Hey Amanda. I’ve had anxiety for some time now…but I’m really good at faking it. My friend posted a link of a video on Facebook explaining what high functioning anxiety is and I had never heard of it, but everything in the video was me. So I started doing research and came across your article. I really feel where you are coming from because I face it too. I just thought something was wrong with me on the inside, like my brain was messed up making me think the way I do. I pray all the time for God to give me peace and help me through. Thanks for posting this because it has made me realize that I am not alone, and now I know that there is ACTUALLY something wrong with me and I am not broken. I wish you the best of luck dealing with this.
Hi Amber,
I’m so glad that you found my post and that it helped you. Never feel like there is something wrong with you or that you are broken. God created you with this cross for a reason. I know that it isn’t an easy cross, even with all of the help available. Try to remember that it will, someday, get better.

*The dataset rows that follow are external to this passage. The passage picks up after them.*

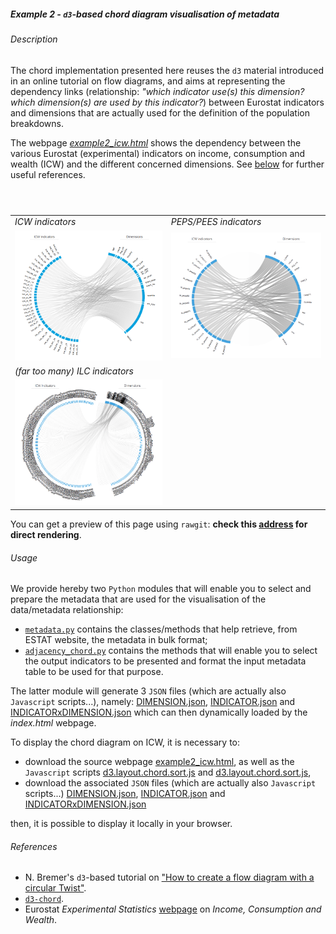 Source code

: ##### Example 2 - `d3`-based chord diagram visualisation of metadata

###### <a name="Description"></a>Description

The chord implementation presented here reuses the `d3` material introduced in an online tutorial on flow diagrams, and aims at representing the dependency links (relationship: _"which indicator use(s) this dimension? which dimension(s) are used by this indicator?_) between Eurostat indicators and dimensions that are actually used for the definition of the population breakdowns.

The webpage [_example2_icw.html_](https://github.com/eurostat/d3ex4es/blob/master/example2/example2_icw.html) shows the dependency between the various Eurostat (experimental) indicators on income, consumption and wealth (ICW) and the different concerned dimensions. See [below](#References) for further useful references.

<table>
<header>
<td align="centre"><i>ICW indicators</i></td>
<td align="centre"><i>PEPS/PEES indicators</code></td>
</header>
<tr>
<td><kbd><img src="example2_icw_excerpt1.png" alt="Example 2 ICW excerpt 1" width="400"> </kbd></td>
<td><kbd><img src="example2_icw_excerpt2.png" alt="Example 2 ICW excerpt 2" width="400"> </kbd></td>
</tr>
<header>
<td align="centre"><i>(far too many) ILC indicators</i></td>
</header>
<tr>
<td><kbd><img src="example2_icw_excerpt3.png" alt="Example 2 ICW excerpt 3" width="400"> </kbd></td>
</tr>
</table>

You can get a preview of this page using `rawgit`: **check this [address](https://cdn.rawgit.com/eurostat/d3ex4es/30d73f3b/example2/example2_icw_ragwit.html) for direct rendering**.

###### <a name="Usage"></a>Usage

We provide hereby two `Python` modules that will enable you to select and prepare the metadata that are used for the visualisation of the data/metadata relationship:
* [`metadata.py`](https://github.com/eurostat/d3ex4es/blob/master/metadata.py) contains the classes/methods that help retrieve,  from ESTAT website, the metadata in bulk format;
* [`adjacency_chord.py`](https://github.com/eurostat/d3ex4es/blob/master/adjacency_chord.py) contains the methods that will enable you to select the output indicators to be presented and format the input metadata table to be used for that purpose.

The latter module will generate 3 `JSON` files (which are actually also `Javascript` scripts...), namely:
[DIMENSION.json](https://github.com/eurostat/d3ex4es/blob/master/example2/DIMENSION.json), 
[INDICATOR.json](https://github.com/eurostat/d3ex4es/blob/master/example2/INDICATOR.json) and
[INDICATORxDIMENSION.json](https://github.com/eurostat/d3ex4es/blob/master/example2/INDICATORxDIMENSION.json) which can then dynamically loaded by the _index.html_ webpage.

To display the chord diagram on ICW, it is necessary to: 
* download the source webpage [example2_icw.html](https://github.com/eurostat/d3ex4es/blob/master/example2/example2_icw.html), as well as the `Javascript` scripts 
[d3.layout.chord.sort.js](https://github.com/eurostat/d3ex4es/blob/master/example2/d3.layout.chord.sort.js) and
[d3.layout.chord.sort.js](https://github.com/eurostat/d3ex4es/blob/master/example2/d3.layout.chord.sort.js), 
* download the associated `JSON` files (which are actually also `Javascript` scripts...)
[DIMENSION.json](https://github.com/eurostat/d3ex4es/blob/master/example2/DIMENSION.json), 
[INDICATOR.json](https://github.com/eurostat/d3ex4es/blob/master/example2/INDICATOR.json) and
[INDICATORxDIMENSION.json](https://github.com/eurostat/d3ex4es/blob/master/example2/INDICATORxDIMENSION.json)

then, it is possible to display it locally in your browser.

###### <a name="References"></a>References

*  N. Bremer's `d3`-based tutorial on ["How to create a flow diagram with a circular Twist"](https://www.visualcinnamon.com/2015/08/stretched-chord.html).
* [`d3-chord`](https://github.com/d3/d3-chord).
* Eurostat _Experimental Statistics_ [webpage](http://ec.europa.eu/eurostat/web/experimental-statistics/income-consumption-and-wealth) on _Income, Consumption and Wealth_.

*hugs* You’ll be in my prayers, Amber. <3
Thank you thank you thank you! Your post describe me exactly, as I was perusing through Google search results on “high functioning depression.” I’ve known something was off for a long time, but I couldn’t figure out why because it wasn’t completely life-paralyzing. I’ve had the same things said to me, “It’s time to pull up your big girl pants” (after I’ve survived alone for 6 years on my own, through college and grad school, but still felt something was wrong.) I do have questions about how to go about seeking help for this (I’ve been to two clinics who don’t believe me), and I feel a little worn down. Reading this has been a God-send today 🙂
I’m so glad my post was able to help you a bit, Jadelyn. Remember you are never alone.

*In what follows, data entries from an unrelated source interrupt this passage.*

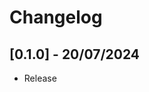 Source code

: <!-- markdownlint-disable MD041 -->
<!-- markdownlint-disable MD033 -->
<!-- markdownlint-disable MD001 -->

# Changelog

## [0.1.0] - 20/07/2024

- Release
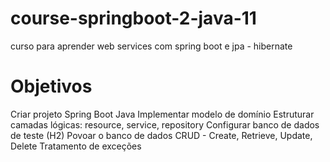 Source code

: # course-springboot-2-java-11
curso para aprender web services com spring boot e jpa - hibernate

# Objetivos
Criar projeto Spring Boot Java
Implementar modelo de domínio
Estruturar camadas lógicas: resource, service, repository
Configurar banco de dados de teste (H2)
Povoar o banco de dados
CRUD - Create, Retrieve, Update, Delete
Tratamento de exceções
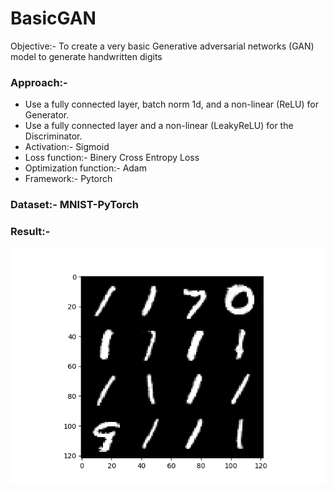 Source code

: # BasicGAN
Objective:- To create a very basic Generative adversarial networks (GAN) model to generate handwritten digits

### Approach:-
- Use a fully connected layer, batch norm 1d, and a non-linear (ReLU) for Generator.
- Use a fully connected layer and a non-linear (LeakyReLU) for the Discriminator. 
- Activation:- Sigmoid 
- Loss function:- Binery Cross Entropy Loss
- Optimization function:- Adam
- Framework:- Pytorch

### Dataset:- MNIST-PyTorch

### Result:-
<img align="left" src="https://github.com/deepakpillai/BasicGAN/blob/main/Result.png?raw=true" />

To answer your question, keep going to the doctors. If they don’t believe you, find another doctor until they do. It might help to ask for a psych evaluation. Talking to a psychologist who knows this exists may help the doctors actually believe you. (Remember: I’m not a doctor or health professional so I can’t give any really specific advice.)
Always remember you are NOT alone. <3
Amanda
This post explains me to the fullest and I can relate and have done all 11 things. I can never keep still and I’m always so busy! Some think I am an over achiever, but I am so hard on myself. I had three jobs and was in school full time. I can’t stand not doing anything because like you said I am wasting time or I feel like I am. When I feel like this I feel like I’m not good enough and that I am a failure in all that I do. For me though when I am nervous I have this laugh a goofy laugh and it’s when I get put on the post too. I want to just cry and then I just pull it together bc no one needs to know how my world seems like it is crashing. It seems like if my life isn’t organized or structured I can’t sleep and can’t function. I sought out therapy and they both told me why was I there bc I am doing great and I am getting my LPC. I overcame so much in life people think I am so strong, but that pain is still here and contributes to my anxiety.
I am so glad you found this post. It is nice to know that we aren’t alone and that this actually does exist.
It took a few doctors before they figured out what to call my problems.